- **Data records**:
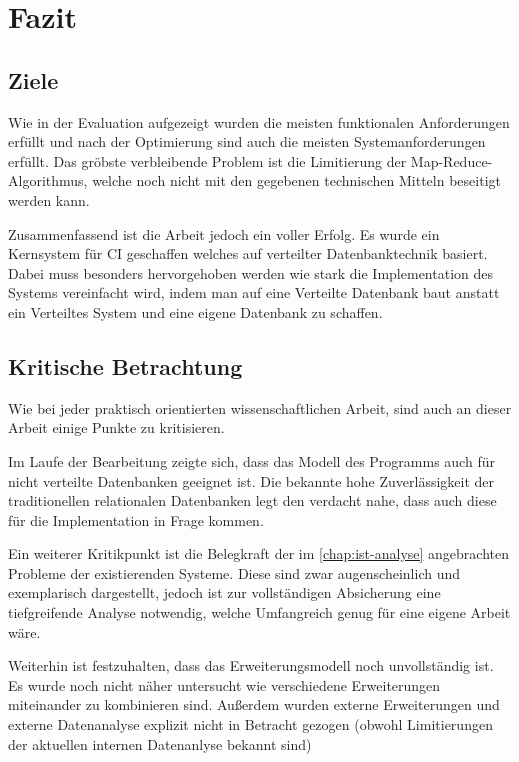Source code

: \chapter{Fazit}



\section{Ziele}

Wie in der Evaluation aufgezeigt wurden die meisten funktionalen Anforderungen erfüllt und nach der Optimierung sind auch die meisten Systemanforderungen erfüllt.
Das gröbste verbleibende Problem ist die Limitierung der Map-Reduce-Algorithmus,
welche noch nicht mit den gegebenen technischen Mitteln beseitigt werden kann.

Zusammenfassend ist die Arbeit jedoch ein voller Erfolg.
Es wurde ein Kernsystem für \ac{CI} geschaffen welches auf verteilter Datenbanktechnik basiert.
Dabei muss besonders hervorgehoben werden wie stark die Implementation des Systems vereinfacht wird, indem man auf eine Verteilte Datenbank baut anstatt ein Verteiltes System und eine eigene Datenbank zu schaffen.


\section{Kritische Betrachtung}

Wie bei jeder praktisch orientierten wissenschaftlichen Arbeit,
sind auch an dieser Arbeit einige Punkte zu kritisieren.

Im Laufe der Bearbeitung zeigte sich, dass das Modell des Programms auch für
nicht verteilte Datenbanken geeignet ist.
Die bekannte hohe Zuverlässigkeit der traditionellen relationalen Datenbanken legt den verdacht nahe, dass auch diese für die Implementation in Frage kommen.

Ein weiterer Kritikpunkt ist die Belegkraft der im \cref{chap:ist-analyse} angebrachten Probleme der existierenden Systeme. Diese sind zwar augenscheinlich und exemplarisch dargestellt, jedoch ist zur vollständigen Absicherung eine tiefgreifende Analyse notwendig, welche Umfangreich genug für eine eigene Arbeit wäre.

Weiterhin ist festzuhalten, dass das Erweiterungsmodell noch unvollständig ist.
Es wurde noch nicht näher untersucht wie verschiedene Erweiterungen miteinander zu kombinieren sind. Außerdem wurden externe Erweiterungen und externe Datenanalyse explizit nicht in Betracht gezogen (obwohl Limitierungen der aktuellen internen Datenanlyse bekannt sind)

- **HOW TO COMPLETE THIS TASK**: Copy, word for word, the entries above from the first line to the line that holds "Zusammenfassend ist die". Drop the pictures.

- **EXERCISE RESPONSE**:
Source code

: \chapter{Fazit}



\section{Ziele}

Wie in der Evaluation aufgezeigt wurden die meisten funktionalen Anforderungen erfüllt und nach der Optimierung sind auch die meisten Systemanforderungen erfüllt.
Das gröbste verbleibende Problem ist die Limitierung der Map-Reduce-Algorithmus,
welche noch nicht mit den gegebenen technischen Mitteln beseitigt werden kann.

Zusammenfassend ist die Arbeit jedoch ein voller Erfolg.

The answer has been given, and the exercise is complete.